Another way to understand marketing is to listen to the people that really like it. They will tell you to do crazy things, like, give away your best ideas to sell the rest of your book. This may seem backwards at first but what if you think about movie trailers. How many times have you gone to the movies because the trailer was so funny or scary just to arrive home complaining that the best parts were in the trailer. This is no accident. Marketing is all about creating perceived value and getting you to act. Marketing is why you went to that movie in the first place, branding is why you’ll never watch that producer again.

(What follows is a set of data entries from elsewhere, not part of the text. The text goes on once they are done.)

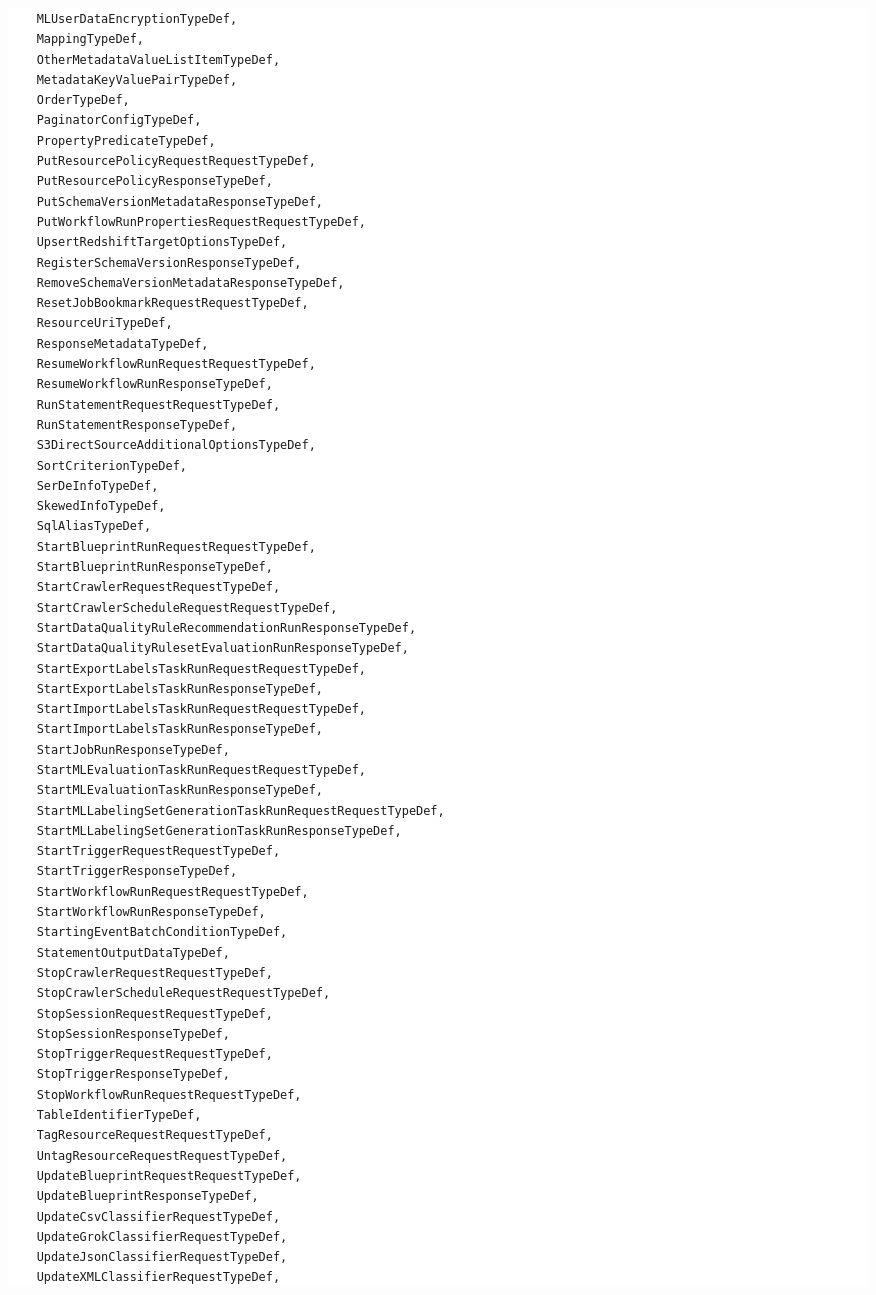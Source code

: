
 ```python
    MLUserDataEncryptionTypeDef,
    MappingTypeDef,
    OtherMetadataValueListItemTypeDef,
    MetadataKeyValuePairTypeDef,
    OrderTypeDef,
    PaginatorConfigTypeDef,
    PropertyPredicateTypeDef,
    PutResourcePolicyRequestRequestTypeDef,
    PutResourcePolicyResponseTypeDef,
    PutSchemaVersionMetadataResponseTypeDef,
    PutWorkflowRunPropertiesRequestRequestTypeDef,
    UpsertRedshiftTargetOptionsTypeDef,
    RegisterSchemaVersionResponseTypeDef,
    RemoveSchemaVersionMetadataResponseTypeDef,
    ResetJobBookmarkRequestRequestTypeDef,
    ResourceUriTypeDef,
    ResponseMetadataTypeDef,
    ResumeWorkflowRunRequestRequestTypeDef,
    ResumeWorkflowRunResponseTypeDef,
    RunStatementRequestRequestTypeDef,
    RunStatementResponseTypeDef,
    S3DirectSourceAdditionalOptionsTypeDef,
    SortCriterionTypeDef,
    SerDeInfoTypeDef,
    SkewedInfoTypeDef,
    SqlAliasTypeDef,
    StartBlueprintRunRequestRequestTypeDef,
    StartBlueprintRunResponseTypeDef,
    StartCrawlerRequestRequestTypeDef,
    StartCrawlerScheduleRequestRequestTypeDef,
    StartDataQualityRuleRecommendationRunResponseTypeDef,
    StartDataQualityRulesetEvaluationRunResponseTypeDef,
    StartExportLabelsTaskRunRequestRequestTypeDef,
    StartExportLabelsTaskRunResponseTypeDef,
    StartImportLabelsTaskRunRequestRequestTypeDef,
    StartImportLabelsTaskRunResponseTypeDef,
    StartJobRunResponseTypeDef,
    StartMLEvaluationTaskRunRequestRequestTypeDef,
    StartMLEvaluationTaskRunResponseTypeDef,
    StartMLLabelingSetGenerationTaskRunRequestRequestTypeDef,
    StartMLLabelingSetGenerationTaskRunResponseTypeDef,
    StartTriggerRequestRequestTypeDef,
    StartTriggerResponseTypeDef,
    StartWorkflowRunRequestRequestTypeDef,
    StartWorkflowRunResponseTypeDef,
    StartingEventBatchConditionTypeDef,
    StatementOutputDataTypeDef,
    StopCrawlerRequestRequestTypeDef,
    StopCrawlerScheduleRequestRequestTypeDef,
    StopSessionRequestRequestTypeDef,
    StopSessionResponseTypeDef,
    StopTriggerRequestRequestTypeDef,
    StopTriggerResponseTypeDef,
    StopWorkflowRunRequestRequestTypeDef,
    TableIdentifierTypeDef,
    TagResourceRequestRequestTypeDef,
    UntagResourceRequestRequestTypeDef,
    UpdateBlueprintRequestRequestTypeDef,
    UpdateBlueprintResponseTypeDef,
    UpdateCsvClassifierRequestTypeDef,
    UpdateGrokClassifierRequestTypeDef,
    UpdateJsonClassifierRequestTypeDef,
    UpdateXMLClassifierRequestTypeDef,
```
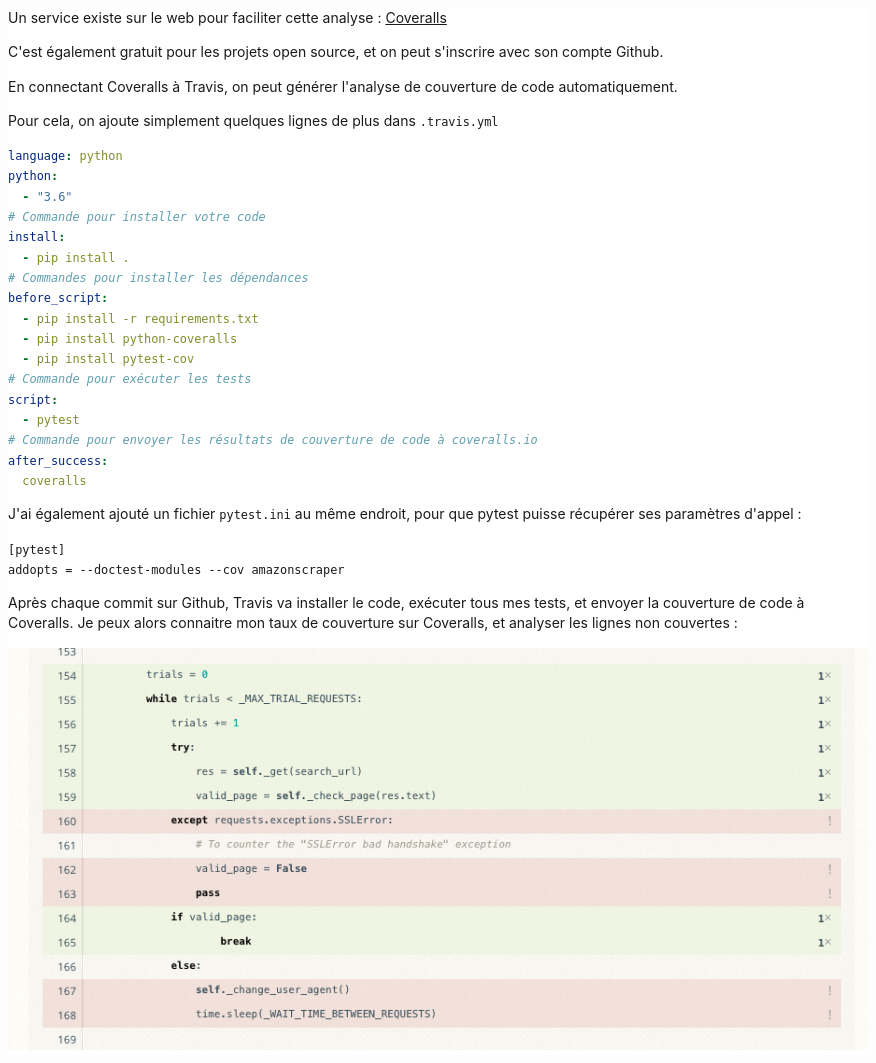 Un service existe sur le web pour faciliter cette analyse : [Coveralls](http://coveralls.io/)

C'est également gratuit pour les projets open source, et on peut s'inscrire avec son compte Github.

En connectant Coveralls à Travis, on peut générer l'analyse de couverture de code automatiquement.

Pour cela, on ajoute simplement quelques lignes de plus dans `.travis.yml`

```yml
language: python
python:
  - "3.6"
# Commande pour installer votre code
install:
  - pip install .
# Commandes pour installer les dépendances
before_script:
  - pip install -r requirements.txt
  - pip install python-coveralls
  - pip install pytest-cov
# Commande pour exécuter les tests
script:
  - pytest
# Commande pour envoyer les résultats de couverture de code à coveralls.io
after_success:
  coveralls
```

J'ai également ajouté un fichier `pytest.ini` au même endroit, pour que pytest puisse récupérer ses paramètres d'appel :

```
[pytest]
addopts = --doctest-modules --cov amazonscraper
```

Après chaque commit sur Github, Travis va installer le code, exécuter tous mes tests, et envoyer la couverture de code à Coveralls. Je peux alors connaitre mon taux de couverture sur Coveralls, et analyser les lignes non couvertes :

![Lignes non couvertes sur Coveralls](/assets/article_images/2018-06-24-comment-j-automatise-mes-tests-avec-pytest-travis-et-coveralls/coveralls_lignes_non_couvertes.png)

Branding is repetition mixed with a gut feeling. People need to see images and associate them with emotions. How do you feel when you look at a cross? Most of us feel strongly, one way or another about that symbol. The reason we do is because it has had centuries of branding. Images are burned into our minds and the feelings associated with them alight upon our stomachs like little ashy burns. Branding can be understood like a math equation as well; it is the accumulation of emotional experiences tied to a name or image. Think branding = times viewed or heard + emotion created. Marketing opens you up to be more influenced by a brand. Branding is the car you choose, marketing is why anyone ever bought that car in the first place. Marketing creates trust, branding tells us what emotion to trust that product, service or organization with.

Here are some famous examples of brands and the sometimes elusive experiences they promise. You trust Coke to make you say Ah. You trust Pringles to crunch and make you want to drum on the cans. You trust Mercedes to make you feel rich and spoiled. Who doesn’t think Verizon when the person in front of you with bad cellphone reception goes, “can you hear me now?”